Archie McLean (1894–1971) was a mechanic and association football player from Paisley, Scotland who emigrated in 1912 to São Paulo, Brazil.

In São Paulo, McLean's football career flourished and he became known, on the pitch, as Veadinho (the little deer). Charles William Miller is commonly regarded as having introduced the sport to the country.

Early career 

McLean was a machine mechanic working for J & P Coats, a textile company.

McLean had played for the Ayr F.C. team that amalgamated with Ayr Parkhouse F.C. to form Ayr United, as well as for Galston and St Johnstone.
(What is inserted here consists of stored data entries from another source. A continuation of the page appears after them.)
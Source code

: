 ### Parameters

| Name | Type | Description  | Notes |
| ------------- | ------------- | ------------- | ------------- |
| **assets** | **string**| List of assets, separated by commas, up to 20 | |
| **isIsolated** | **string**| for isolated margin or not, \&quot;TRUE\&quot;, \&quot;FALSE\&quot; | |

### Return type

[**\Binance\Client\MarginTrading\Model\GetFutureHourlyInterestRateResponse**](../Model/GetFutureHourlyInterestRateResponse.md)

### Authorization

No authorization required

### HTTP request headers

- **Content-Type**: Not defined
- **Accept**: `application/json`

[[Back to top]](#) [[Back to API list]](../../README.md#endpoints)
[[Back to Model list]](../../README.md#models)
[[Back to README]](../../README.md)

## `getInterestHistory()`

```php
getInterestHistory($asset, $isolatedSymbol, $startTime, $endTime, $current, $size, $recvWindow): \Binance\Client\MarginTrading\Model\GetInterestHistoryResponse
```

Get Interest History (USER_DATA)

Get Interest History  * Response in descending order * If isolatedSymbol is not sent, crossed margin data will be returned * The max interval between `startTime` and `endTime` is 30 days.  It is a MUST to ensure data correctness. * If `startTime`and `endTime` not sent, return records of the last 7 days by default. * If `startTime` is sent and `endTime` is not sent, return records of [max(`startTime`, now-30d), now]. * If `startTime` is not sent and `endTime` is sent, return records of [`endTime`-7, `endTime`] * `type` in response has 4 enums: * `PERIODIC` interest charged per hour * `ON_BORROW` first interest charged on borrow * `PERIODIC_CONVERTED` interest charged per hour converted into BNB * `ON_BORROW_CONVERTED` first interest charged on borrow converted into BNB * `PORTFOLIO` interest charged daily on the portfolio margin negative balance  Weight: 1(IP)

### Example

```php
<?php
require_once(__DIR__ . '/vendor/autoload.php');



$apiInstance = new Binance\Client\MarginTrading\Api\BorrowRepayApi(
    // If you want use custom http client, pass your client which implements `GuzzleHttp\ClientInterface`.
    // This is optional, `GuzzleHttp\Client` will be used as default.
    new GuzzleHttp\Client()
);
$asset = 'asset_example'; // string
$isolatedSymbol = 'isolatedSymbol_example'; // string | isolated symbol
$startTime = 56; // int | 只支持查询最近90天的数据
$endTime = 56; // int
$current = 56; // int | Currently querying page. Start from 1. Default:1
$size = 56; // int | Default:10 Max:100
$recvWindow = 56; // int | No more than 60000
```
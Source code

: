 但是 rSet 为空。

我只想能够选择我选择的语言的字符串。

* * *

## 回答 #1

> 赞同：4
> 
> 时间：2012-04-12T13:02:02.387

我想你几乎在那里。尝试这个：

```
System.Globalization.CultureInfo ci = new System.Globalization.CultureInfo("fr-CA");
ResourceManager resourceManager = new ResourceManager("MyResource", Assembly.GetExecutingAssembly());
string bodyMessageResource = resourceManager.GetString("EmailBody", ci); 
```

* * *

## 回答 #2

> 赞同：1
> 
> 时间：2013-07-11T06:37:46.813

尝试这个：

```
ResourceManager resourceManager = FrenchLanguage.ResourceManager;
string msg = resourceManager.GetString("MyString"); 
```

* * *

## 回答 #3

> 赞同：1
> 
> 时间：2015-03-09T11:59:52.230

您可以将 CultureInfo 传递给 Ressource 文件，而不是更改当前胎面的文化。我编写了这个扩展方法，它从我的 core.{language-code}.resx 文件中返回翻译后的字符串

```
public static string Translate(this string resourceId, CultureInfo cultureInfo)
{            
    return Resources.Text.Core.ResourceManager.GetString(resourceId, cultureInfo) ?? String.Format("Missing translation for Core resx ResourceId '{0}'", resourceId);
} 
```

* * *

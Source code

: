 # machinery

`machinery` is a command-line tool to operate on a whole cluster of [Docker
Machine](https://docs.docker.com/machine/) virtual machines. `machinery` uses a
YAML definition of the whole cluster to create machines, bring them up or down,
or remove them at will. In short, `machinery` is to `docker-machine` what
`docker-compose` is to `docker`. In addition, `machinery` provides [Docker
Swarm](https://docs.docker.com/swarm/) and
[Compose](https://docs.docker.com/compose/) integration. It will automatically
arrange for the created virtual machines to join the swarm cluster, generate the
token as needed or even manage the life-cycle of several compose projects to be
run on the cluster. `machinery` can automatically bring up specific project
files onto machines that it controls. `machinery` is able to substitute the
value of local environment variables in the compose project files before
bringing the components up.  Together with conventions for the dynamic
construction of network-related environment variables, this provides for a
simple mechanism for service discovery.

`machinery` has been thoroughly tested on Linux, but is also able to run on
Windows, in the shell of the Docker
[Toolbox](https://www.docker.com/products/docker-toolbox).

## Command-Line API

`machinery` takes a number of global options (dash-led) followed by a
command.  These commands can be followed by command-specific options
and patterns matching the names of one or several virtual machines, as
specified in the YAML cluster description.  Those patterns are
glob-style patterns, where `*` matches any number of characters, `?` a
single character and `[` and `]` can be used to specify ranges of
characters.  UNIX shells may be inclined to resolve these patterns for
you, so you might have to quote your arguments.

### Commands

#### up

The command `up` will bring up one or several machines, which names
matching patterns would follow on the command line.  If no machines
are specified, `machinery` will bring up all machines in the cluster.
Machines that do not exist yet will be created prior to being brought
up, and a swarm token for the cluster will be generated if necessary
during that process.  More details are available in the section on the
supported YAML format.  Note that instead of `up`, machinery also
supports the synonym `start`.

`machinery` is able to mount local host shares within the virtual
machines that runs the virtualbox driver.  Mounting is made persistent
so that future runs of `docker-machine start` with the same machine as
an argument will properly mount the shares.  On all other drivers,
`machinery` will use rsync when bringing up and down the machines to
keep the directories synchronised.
With St Johnstone he had won the Consolation Cup in 1912.

Scottish Wanderers 

McLean was transferred to São Paulo in 1912. Initially he had planned for only a three-month stay.

Shortly after taking up residence there, McLean founded an ex-pats' football team, the Scottish Wanderers. They played in the local São Paulo State League.

McLean's performances caught the attention of the Brazilian public within a year. He was picked for the São Paulo state team against Rio de Janeiro.

Later career and death 

McLean's involvement at the highest level of Brazilian football ended in the mid-1920s.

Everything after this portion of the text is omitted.